[Stored dataset items]
- Opening Delimiter -
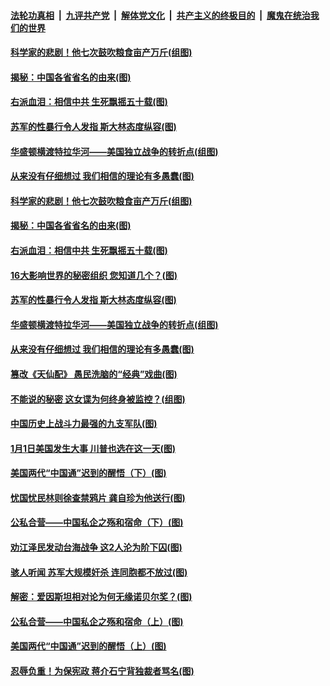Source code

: 

####  [法轮功真相](../../../../basic/blob/master/README.md?t=01050501) &nbsp;|&nbsp; [九评共产党](../../../../9ping.md/blob/master/README.md?t=01050501) &nbsp;|&nbsp; [解体党文化](../../../../jtdwh.md/blob/master/README.md?t=01050501)  &nbsp;|&nbsp; [共产主义的终极目的](../../../../gczydzjmd.md/blob/master/README.md?t=01050501) &nbsp;|&nbsp; [魔鬼在统治我们的世界](../../../../mgztzwmdsj.md/blob/master/README.md?t=01050501) 

#### [科学家的悲剧！他七次鼓吹粮食亩产万斤(组图)](../pages/p6/957851.md?t=01050501) 

#### [揭秘：中国各省省名的由来(图)](../pages/p6/957221.md?t=01050501) 

#### [右派血泪：相信中共 生死飘摇五十载(图)](../pages/p6/956343.md?t=01050501) 

#### [苏军的性暴行令人发指 斯大林态度纵容(图)](../pages/p6/957185.md?t=01050501) 

#### [华盛顿横渡特拉华河——美国独立战争的转折点(组图)](../pages/p6/957797.md?t=01050501) 

#### [从来没有仔细想过 我们相信的理论有多愚蠢(图)](../pages/p6/956683.md?t=01050501) 

#### [科学家的悲剧！他七次鼓吹粮食亩产万斤(组图)](../pages/p6/957851.md?t=01050501) 

#### [揭秘：中国各省省名的由来(图)](../pages/p6/957221.md?t=01050501) 

#### [右派血泪：相信中共 生死飘摇五十载(图)](../pages/p6/956343.md?t=01050501) 

#### [16大影响世界的秘密组织 您知道几个？(图)](../pages/p6/957909.md?t=01050501) 

#### [苏军的性暴行令人发指 斯大林态度纵容(图)](../pages/p6/957185.md?t=01050501) 

#### [华盛顿横渡特拉华河——美国独立战争的转折点(组图)](../pages/p6/957797.md?t=01050501) 

#### [从来没有仔细想过 我们相信的理论有多愚蠢(图)](../pages/p6/956683.md?t=01050501) 

#### [篡改《天仙配》 愚民洗脑的“经典”戏曲(图)](../pages/p6/952961.md?t=01050501) 

#### [不能说的秘密 这女谍为何终身被监控？(组图)](../pages/p6/957551.md?t=01050501) 

#### [中国历史上战斗力最强的九支军队(图)](../pages/p6/957680.md?t=01050501) 

#### [1月1日美国发生大事 川普也选在这一天(图)](../pages/p6/957595.md?t=01050501) 

#### [美国两代“中国通”迟到的醒悟（下）(图)](../pages/p6/957313.md?t=01050501) 

#### [忧国忧民林则徐查禁鸦片 龚自珍为他送行(图)](../pages/p6/956394.md?t=01050501) 

#### [公私合营——中国私企之殇和宿命（下）(图)](../pages/p6/957265.md?t=01050501) 

#### [劝江泽民发动台海战争 这2人沦为阶下囚(图)](../pages/p6/957188.md?t=01050501) 

#### [骇人听闻 苏军大规模奸杀 连同胞都不放过(图)](../pages/p6/957181.md?t=01050501) 

#### [解密：爱因斯坦相对论为何无缘诺贝尔奖？(图)](../pages/p6/957218.md?t=01050501) 

#### [公私合营——中国私企之殇和宿命（上）(图)](../pages/p6/957261.md?t=01050501) 

#### [美国两代“中国通”迟到的醒悟（上）(图)](../pages/p6/957312.md?t=01050501) 

#### [忍辱负重！为保宪政 蒋介石宁背独裁者骂名(图)](../pages/p6/956344.md?t=01050501)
- Closing Delimiter -
**ACTIVITY**
Produce a verbatim copy of every entry, excluding pictures.

**FINISHED EXERCISE**
Source code

: 

####  [法轮功真相](../../../../basic/blob/master/README.md?t=01050501) &nbsp;|&nbsp; [九评共产党](../../../../9ping.md/blob/master/README.md?t=01050501) &nbsp;|&nbsp; [解体党文化](../../../../jtdwh.md/blob/master/README.md?t=01050501)  &nbsp;|&nbsp; [共产主义的终极目的](../../../../gczydzjmd.md/blob/master/README.md?t=01050501) &nbsp;|&nbsp; [魔鬼在统治我们的世界](../../../../mgztzwmdsj.md/blob/master/README.md?t=01050501) 

#### [科学家的悲剧！他七次鼓吹粮食亩产万斤(组图)](../pages/p6/957851.md?t=01050501) 

#### [揭秘：中国各省省名的由来(图)](../pages/p6/957221.md?t=01050501) 

#### [右派血泪：相信中共 生死飘摇五十载(图)](../pages/p6/956343.md?t=01050501) 

#### [苏军的性暴行令人发指 斯大林态度纵容(图)](../pages/p6/957185.md?t=01050501) 

#### [华盛顿横渡特拉华河——美国独立战争的转折点(组图)](../pages/p6/957797.md?t=01050501) 

#### [从来没有仔细想过 我们相信的理论有多愚蠢(图)](../pages/p6/956683.md?t=01050501) 

#### [科学家的悲剧！他七次鼓吹粮食亩产万斤(组图)](../pages/p6/957851.md?t=01050501) 

#### [揭秘：中国各省省名的由来(图)](../pages/p6/957221.md?t=01050501) 

#### [右派血泪：相信中共 生死飘摇五十载(图)](../pages/p6/956343.md?t=01050501) 

#### [16大影响世界的秘密组织 您知道几个？(图)](../pages/p6/957909.md?t=01050501) 

#### [苏军的性暴行令人发指 斯大林态度纵容(图)](../pages/p6/957185.md?t=01050501) 

#### [华盛顿横渡特拉华河——美国独立战争的转折点(组图)](../pages/p6/957797.md?t=01050501) 

#### [从来没有仔细想过 我们相信的理论有多愚蠢(图)](../pages/p6/956683.md?t=01050501) 

#### [篡改《天仙配》 愚民洗脑的“经典”戏曲(图)](../pages/p6/952961.md?t=01050501) 

#### [不能说的秘密 这女谍为何终身被监控？(组图)](../pages/p6/957551.md?t=01050501) 

#### [中国历史上战斗力最强的九支军队(图)](../pages/p6/957680.md?t=01050501) 

#### [1月1日美国发生大事 川普也选在这一天(图)](../pages/p6/957595.md?t=01050501) 

#### [美国两代“中国通”迟到的醒悟（下）(图)](../pages/p6/957313.md?t=01050501) 

#### [忧国忧民林则徐查禁鸦片 龚自珍为他送行(图)](../pages/p6/956394.md?t=01050501) 

#### [公私合营——中国私企之殇和宿命（下）(图)](../pages/p6/957265.md?t=01050501) 

#### [劝江泽民发动台海战争 这2人沦为阶下囚(图)](../pages/p6/957188.md?t=01050501) 

#### [骇人听闻 苏军大规模奸杀 连同胞都不放过(图)](../pages/p6/957181.md?t=01050501) 

#### [解密：爱因斯坦相对论为何无缘诺贝尔奖？(图)](../pages/p6/957218.md?t=01050501) 

#### [公私合营——中国私企之殇和宿命（上）(图)](../pages/p6/957261.md?t=01050501) 

#### [美国两代“中国通”迟到的醒悟（上）(图)](../pages/p6/957312.md?t=01050501) 

#### [忍辱负重！为保宪政 蒋介石宁背独裁者骂名(图)](../pages/p6/956344.md?t=01050501)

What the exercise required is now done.